◆ **AIM OF THE TASK**:
Count, in the entries below, the lines in which "only" occurs. Give the number, nothing more.

(Extracted data entries)
┄┄┄┄┄┄┄┄┄┄┄┄┄┄┄┄┄┄┄┄
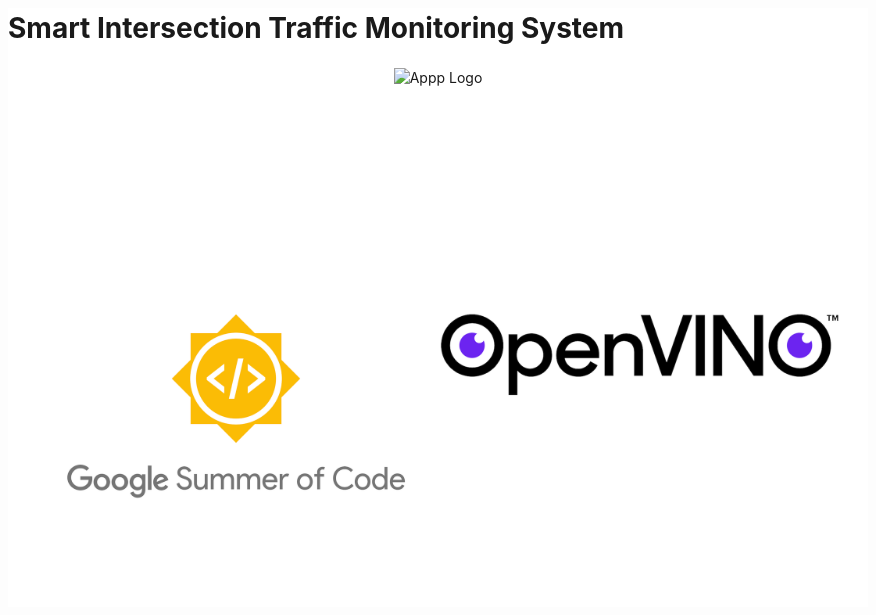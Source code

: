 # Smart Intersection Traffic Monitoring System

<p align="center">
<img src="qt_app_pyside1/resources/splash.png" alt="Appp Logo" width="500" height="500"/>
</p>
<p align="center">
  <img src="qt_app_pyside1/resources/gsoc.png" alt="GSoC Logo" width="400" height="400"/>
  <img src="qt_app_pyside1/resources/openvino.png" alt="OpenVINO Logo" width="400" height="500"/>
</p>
┄┄┄┄┄┄┄┄┄┄┄┄┄┄┄┄┄┄┄┄
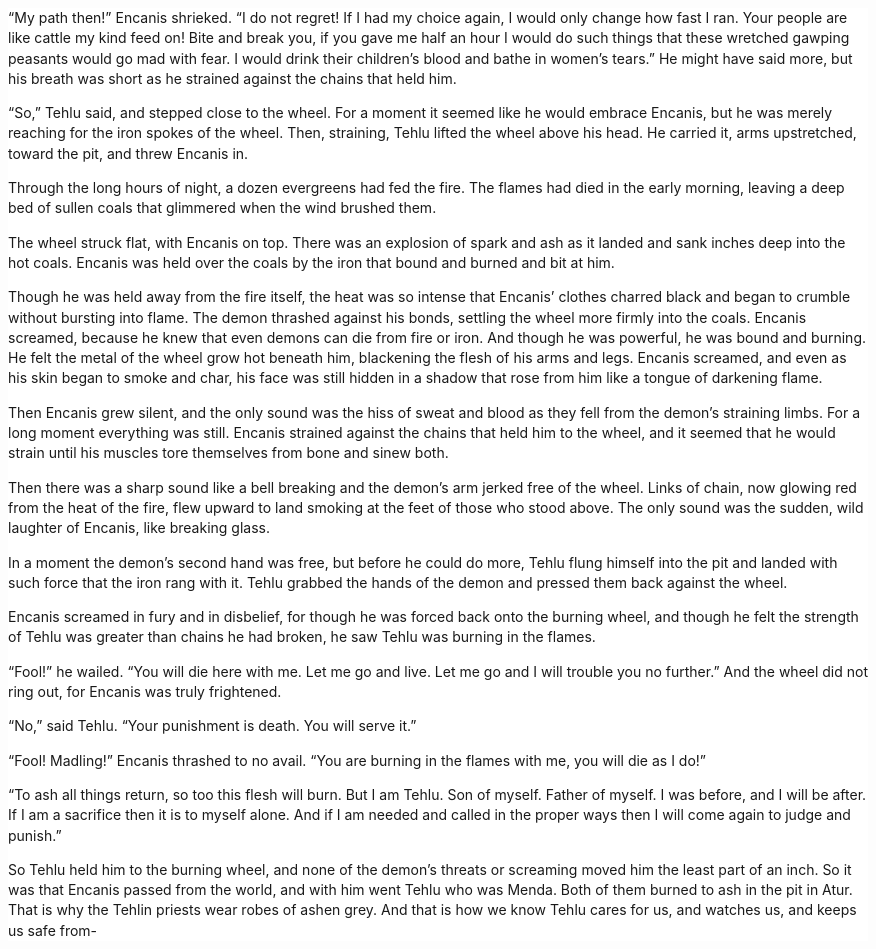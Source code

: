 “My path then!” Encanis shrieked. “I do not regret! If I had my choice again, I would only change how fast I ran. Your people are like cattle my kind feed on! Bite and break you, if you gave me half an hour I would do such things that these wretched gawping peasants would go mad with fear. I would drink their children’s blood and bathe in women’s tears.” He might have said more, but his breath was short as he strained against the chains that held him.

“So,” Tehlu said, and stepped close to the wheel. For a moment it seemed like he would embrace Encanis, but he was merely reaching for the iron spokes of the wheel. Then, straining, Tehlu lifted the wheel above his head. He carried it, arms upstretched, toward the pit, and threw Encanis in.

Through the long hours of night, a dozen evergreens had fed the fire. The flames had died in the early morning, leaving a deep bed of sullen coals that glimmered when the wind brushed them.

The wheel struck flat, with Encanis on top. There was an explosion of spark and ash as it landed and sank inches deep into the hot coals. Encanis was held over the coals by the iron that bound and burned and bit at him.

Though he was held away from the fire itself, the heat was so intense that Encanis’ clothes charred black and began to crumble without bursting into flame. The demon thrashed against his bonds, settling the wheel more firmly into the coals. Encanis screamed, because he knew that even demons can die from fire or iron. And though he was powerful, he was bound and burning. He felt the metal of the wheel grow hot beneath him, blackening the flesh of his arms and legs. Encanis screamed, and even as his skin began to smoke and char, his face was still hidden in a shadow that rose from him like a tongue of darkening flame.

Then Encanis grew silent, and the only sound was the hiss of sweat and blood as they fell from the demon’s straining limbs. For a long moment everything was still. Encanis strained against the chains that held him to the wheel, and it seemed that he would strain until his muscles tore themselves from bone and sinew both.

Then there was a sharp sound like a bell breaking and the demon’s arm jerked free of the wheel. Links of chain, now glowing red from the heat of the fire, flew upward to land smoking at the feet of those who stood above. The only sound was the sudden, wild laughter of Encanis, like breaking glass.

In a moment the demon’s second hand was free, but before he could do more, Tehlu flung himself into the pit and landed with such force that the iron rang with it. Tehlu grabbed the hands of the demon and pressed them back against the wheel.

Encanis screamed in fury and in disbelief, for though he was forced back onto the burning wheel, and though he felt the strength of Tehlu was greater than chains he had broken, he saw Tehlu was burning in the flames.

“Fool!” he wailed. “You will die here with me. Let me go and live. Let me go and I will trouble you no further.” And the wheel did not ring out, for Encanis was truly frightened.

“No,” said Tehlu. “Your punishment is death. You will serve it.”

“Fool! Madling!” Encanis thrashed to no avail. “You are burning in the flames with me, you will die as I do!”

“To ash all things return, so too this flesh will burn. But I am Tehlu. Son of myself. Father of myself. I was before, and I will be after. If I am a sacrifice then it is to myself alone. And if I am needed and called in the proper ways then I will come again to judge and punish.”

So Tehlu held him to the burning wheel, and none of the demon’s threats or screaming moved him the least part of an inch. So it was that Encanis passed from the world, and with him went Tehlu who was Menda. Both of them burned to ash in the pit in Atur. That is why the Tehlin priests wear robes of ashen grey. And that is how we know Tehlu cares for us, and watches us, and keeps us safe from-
┄┄┄┄┄┄┄┄┄┄┄┄┄┄┄┄┄┄┄┄
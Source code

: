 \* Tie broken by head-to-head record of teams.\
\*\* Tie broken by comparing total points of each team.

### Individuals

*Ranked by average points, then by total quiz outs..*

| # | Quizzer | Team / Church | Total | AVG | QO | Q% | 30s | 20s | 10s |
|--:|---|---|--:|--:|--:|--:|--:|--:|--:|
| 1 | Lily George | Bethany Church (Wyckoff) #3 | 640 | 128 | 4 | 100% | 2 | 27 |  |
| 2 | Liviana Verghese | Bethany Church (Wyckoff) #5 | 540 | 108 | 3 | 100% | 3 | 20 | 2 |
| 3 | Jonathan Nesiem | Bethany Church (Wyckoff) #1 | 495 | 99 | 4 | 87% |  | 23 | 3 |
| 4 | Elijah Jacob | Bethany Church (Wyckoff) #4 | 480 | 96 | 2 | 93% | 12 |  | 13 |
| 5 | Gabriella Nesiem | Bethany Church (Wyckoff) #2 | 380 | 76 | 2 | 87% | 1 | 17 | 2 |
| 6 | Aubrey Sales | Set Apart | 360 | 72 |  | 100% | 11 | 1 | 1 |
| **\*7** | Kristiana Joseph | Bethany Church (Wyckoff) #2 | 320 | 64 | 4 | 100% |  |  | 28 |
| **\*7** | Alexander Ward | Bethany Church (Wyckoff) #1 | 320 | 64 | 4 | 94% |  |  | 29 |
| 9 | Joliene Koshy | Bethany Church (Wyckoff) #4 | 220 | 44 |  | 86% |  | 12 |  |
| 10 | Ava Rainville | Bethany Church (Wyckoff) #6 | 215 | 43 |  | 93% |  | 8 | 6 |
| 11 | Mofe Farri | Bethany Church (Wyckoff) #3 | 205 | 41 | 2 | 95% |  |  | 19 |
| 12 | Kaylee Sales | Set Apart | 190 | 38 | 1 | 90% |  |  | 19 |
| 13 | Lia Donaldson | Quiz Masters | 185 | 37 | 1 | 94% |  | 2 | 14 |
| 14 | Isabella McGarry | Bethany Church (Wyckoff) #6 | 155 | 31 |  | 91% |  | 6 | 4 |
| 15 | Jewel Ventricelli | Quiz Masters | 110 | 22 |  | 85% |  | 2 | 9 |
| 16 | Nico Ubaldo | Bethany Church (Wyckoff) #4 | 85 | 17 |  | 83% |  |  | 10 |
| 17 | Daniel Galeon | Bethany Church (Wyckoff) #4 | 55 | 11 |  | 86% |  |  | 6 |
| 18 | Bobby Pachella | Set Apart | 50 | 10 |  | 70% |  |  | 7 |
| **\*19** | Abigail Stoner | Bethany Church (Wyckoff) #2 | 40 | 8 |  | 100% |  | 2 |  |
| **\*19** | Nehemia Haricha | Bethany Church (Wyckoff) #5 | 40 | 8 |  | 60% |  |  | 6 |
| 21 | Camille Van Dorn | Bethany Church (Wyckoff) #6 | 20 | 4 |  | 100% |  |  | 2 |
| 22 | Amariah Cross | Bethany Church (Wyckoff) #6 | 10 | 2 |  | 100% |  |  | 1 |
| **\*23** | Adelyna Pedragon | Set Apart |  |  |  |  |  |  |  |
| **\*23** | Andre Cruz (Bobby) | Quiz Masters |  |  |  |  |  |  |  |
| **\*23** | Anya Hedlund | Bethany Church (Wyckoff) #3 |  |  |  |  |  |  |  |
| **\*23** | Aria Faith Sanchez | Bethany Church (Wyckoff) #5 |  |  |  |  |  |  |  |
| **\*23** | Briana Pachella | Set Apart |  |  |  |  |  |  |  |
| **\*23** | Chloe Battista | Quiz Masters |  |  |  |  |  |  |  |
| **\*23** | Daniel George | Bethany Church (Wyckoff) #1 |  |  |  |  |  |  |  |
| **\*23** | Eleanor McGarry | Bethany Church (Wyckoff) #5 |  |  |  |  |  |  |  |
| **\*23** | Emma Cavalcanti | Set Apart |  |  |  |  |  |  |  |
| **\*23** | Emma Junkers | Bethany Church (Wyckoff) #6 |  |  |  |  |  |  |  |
┄┄┄┄┄┄┄┄┄┄┄┄┄┄┄┄┄┄┄┄
◆ **TASK RESPONSE**:
3